The deal, announced Tuesday, is the latest by an automaker to lock up supply of the key metal as industry rushes to go green. It gives Lithium Americas a major partner as it tries to develop North America’s largest lithium mine, which is mired in a long-running court case.

Shares of Lithium Americas rose more than 14% to close Monday at $25.23. Shares of GM, which on Tuesday unveiled a robust earnings forecast for the year, rose 8.4%.

In a speech to the U.S. Senate on Tuesday, Senator Joe Manchin called the GM investment in Lithium Americas “exciting” and a “tangible result” of the Inflation Reduction Act, which was passed last year.

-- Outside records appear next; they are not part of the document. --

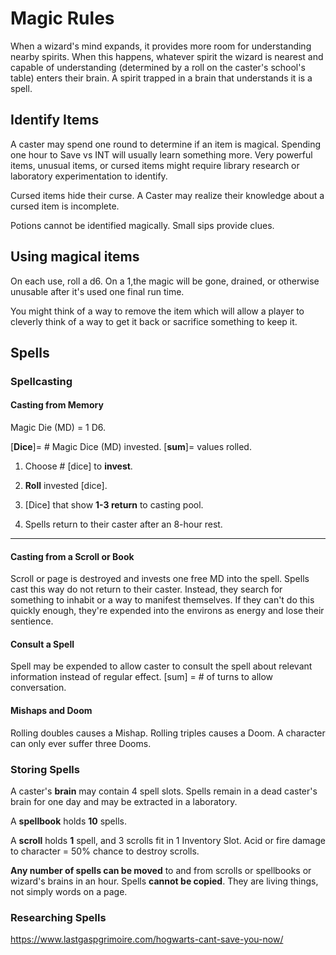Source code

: # Magic Rules

When a wizard's mind expands, it provides more room for understanding nearby spirits. When this happens, whatever spirit the wizard is nearest and capable of understanding (determined by a roll on the caster's school's table) enters their brain. A spirit trapped in a brain that understands it is a spell.

## Identify Items

A caster may spend one round to determine if an item is magical. Spending one hour to Save vs INT will usually learn something more. Very powerful items, unusual items, or cursed items might require library research or laboratory experimentation to identify. 

Cursed items hide their curse. A Caster may realize their knowledge about a cursed item is incomplete.

Potions cannot be identified magically. Small sips provide clues.

## Using magical items

On each use, roll a d6. On a 1,the magic will be gone, drained, or otherwise unusable after it's used one final run time. 

You might think of a way to remove the item which will allow a player to cleverly think of a way to get it back or sacrifice something to keep it.

## Spells

### Spellcasting

#### Casting from Memory

Magic Die (MD) = 1 D6.

[**Dice**]= # Magic Dice (MD) invested. [**sum**]= values rolled.

1. Choose # [dice] to **invest**.

1. **Roll** invested [dice].

1. [Dice] that show **1-3 return** to casting pool.
2. Spells return to their caster after an 8-hour rest.

------



#### Casting from a Scroll or Book

Scroll or page is destroyed and invests one free MD into the spell.  Spells cast this way do not return to their caster. Instead, they search for something to inhabit or a way to manifest themselves. If they can't do this quickly enough, they're expended into the environs as energy and lose their sentience.

#### Consult a Spell

Spell may be expended to allow caster to consult the spell about relevant information instead of regular effect. [sum] = # of turns to allow conversation.

#### Mishaps and Doom

Rolling doubles causes a Mishap. Rolling triples causes a Doom. A character can only ever suffer three Dooms.

### Storing Spells

A caster's **brain** may contain 4 spell slots. Spells remain in a dead caster's brain for one day and may be extracted in a laboratory.

A **spellbook** holds **10** spells.

A **scroll** holds **1** spell, and 3 scrolls fit in 1 Inventory Slot. Acid or fire damage to character = 50% chance to destroy scrolls.

**Any number of spells can be moved** to and from scrolls or spellbooks or wizard's brains in an hour. Spells **cannot be copied**. They are living things, not simply words on a page.

### Researching Spells

https://www.lastgaspgrimoire.com/hogwarts-cant-save-you-now/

Lithium Americas aims to extract lithium at Thacker Pass from a large clay deposit, something that has never been done before at commercial scale. The investment marks the second in as many years by the auto giant into novel lithium processes. GM signed a supply deal in 2021 with Controlled Thermal Resources Ltd, which is trying to filter lithium from geothermal brines in California.

GM would supplant China’s Ganfeng Lithium to become Lithium Americas’ largest shareholder. GM has also agreed to buy all the lithium from Thacker Pass when it opens in 2026 – roughly 40,000 tonnes per year.

The deal was in the works for nearly a year and came after rival U.S. lithium companies ioneer Ltd signd a deal to supply Ford Motor Co and Piedmont Lithium Inc inked a pact to supply Tesla Inc .

“We wanted the right and holistic parter, rather than a bunch of offtake agreements,” Jon Evans, the Lithium Americas chief executive, said in an interview. “It was worth it to wait.”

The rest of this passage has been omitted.